Selon une classification qui lui était propre, Jean-Pierre Brunet distinguait les arts « temporels », qui se manifestent dans le temps en imposant un rythme et un ordre de perception au public (musique, danse etc.), des arts « intemporels », dont les œuvres sont livrées entièrement en un instant à un public qui peut les explorer à son rythme, et dans l’ordre qui lui convient.

L’origami, dans cette perspective a le statut étrange d’un art qui semble présenter des objets immobiles, achevés, comme un art « intemporel », mais qui en réalité ne peut être vraiment perçu que dans le temps. Car l’origami est surtout une succession de beaux mouvements du papier, les plis, dont le résultat, un objet extrêmement fragile, n’est que la dernière étape. Comme la musique, l’origami n’existe qu’à travers l’interprétation maladroite ou habile des plieurs. Et faire plier l’objet le plus simple à un passant qui s’est arrêté devant notre exposition, surpris, amusé ou admiratif, c’est lui faire découvrir ce qu’il n’avait pu comprendre seulement avec les yeux : le pliage est un art « temporel ».

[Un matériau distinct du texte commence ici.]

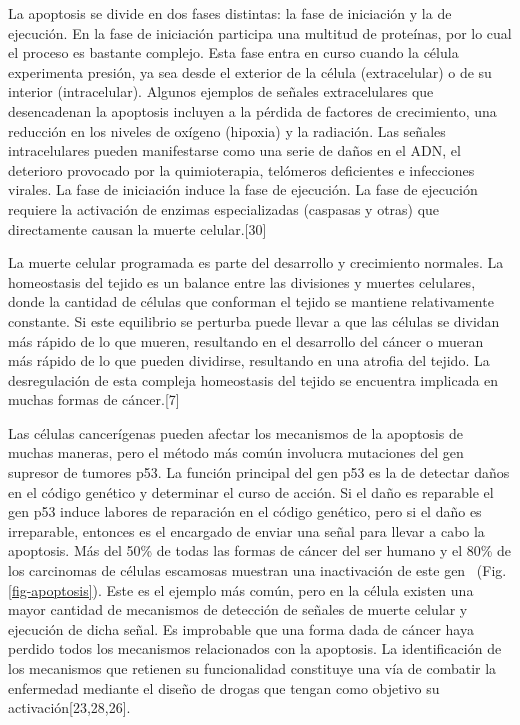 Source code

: \hspace{.1cm}La apoptosis se divide en dos fases distintas: la fase de iniciación y la de ejecución. En la fase de iniciación participa una multitud de proteínas, por lo cual el proceso es bastante complejo. Esta fase entra en curso cuando la célula experimenta presión, ya sea desde el exterior de la célula (extracelular) o de su interior (intracelular). Algunos ejemplos de señales extracelulares que desencadenan la apoptosis incluyen a la pérdida de factores de crecimiento, una reducción en los niveles de oxígeno (hipoxia) y la radiación. Las señales intracelulares pueden manifestarse como una serie de daños en el ADN, el deterioro provocado por la quimioterapia, telómeros deficientes e infecciones virales. La fase de iniciación induce la fase de ejecución. La fase de ejecución requiere la activación de enzimas especializadas (caspasas y otras) que directamente causan la muerte celular.[30]

\hspace{.1cm}La muerte celular programada es parte del desarrollo y crecimiento normales. La homeostasis del tejido es un balance entre las divisiones y muertes celulares, donde la cantidad de células que conforman el tejido se mantiene relativamente constante. Si este equilibrio se perturba puede llevar a que las células se dividan más rápido de lo que mueren, resultando en el desarrollo del cáncer o mueran más rápido de lo que pueden dividirse, resultando en una atrofia del tejido. La desregulación de esta compleja homeostasis del tejido se encuentra implicada en muchas formas de cáncer.[7]

\hspace{.1cm}Las células cancerígenas pueden afectar los mecanismos de la apoptosis de muchas maneras, pero el método más común involucra mutaciones del gen supresor de tumores p53. La función principal del gen p53 es la de detectar daños en el código genético y determinar el curso de acción. Si el daño es reparable el gen p53 induce labores de reparación en el código genético, pero si el daño es irreparable, entonces es el encargado de enviar una señal para llevar a cabo la apoptosis. Más del 50\% de todas las formas de cáncer del ser humano y el 80\% de los carcinomas de células escamosas muestran una inactivación de este gen ~(Fig.\ref{fig-apoptosis}). Este es el ejemplo más común, pero en la célula existen una mayor cantidad de mecanismos de detección de señales de muerte celular y ejecución de dicha señal. Es improbable que una forma dada de cáncer haya perdido todos los mecanismos relacionados con la apoptosis. La identificación de los mecanismos que retienen su funcionalidad constituye una vía de combatir la enfermedad mediante el diseño de drogas que tengan como objetivo su activación[23,28,26].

Chacun a rencontré l’origami dans son enfance, c’était le cas de Jean-Pierre, mais il faut une deuxième rencontre pour tomber sous le charme. Astrophysicien au CNRS, il avait pris part en 1986 à un projet de régate entre la Terre et la Lune au moyen d’une voile à propulsion photonique solaire. Un problème de pliage de la voile a permis la découverte du MFPP, et le début d’une longue histoire.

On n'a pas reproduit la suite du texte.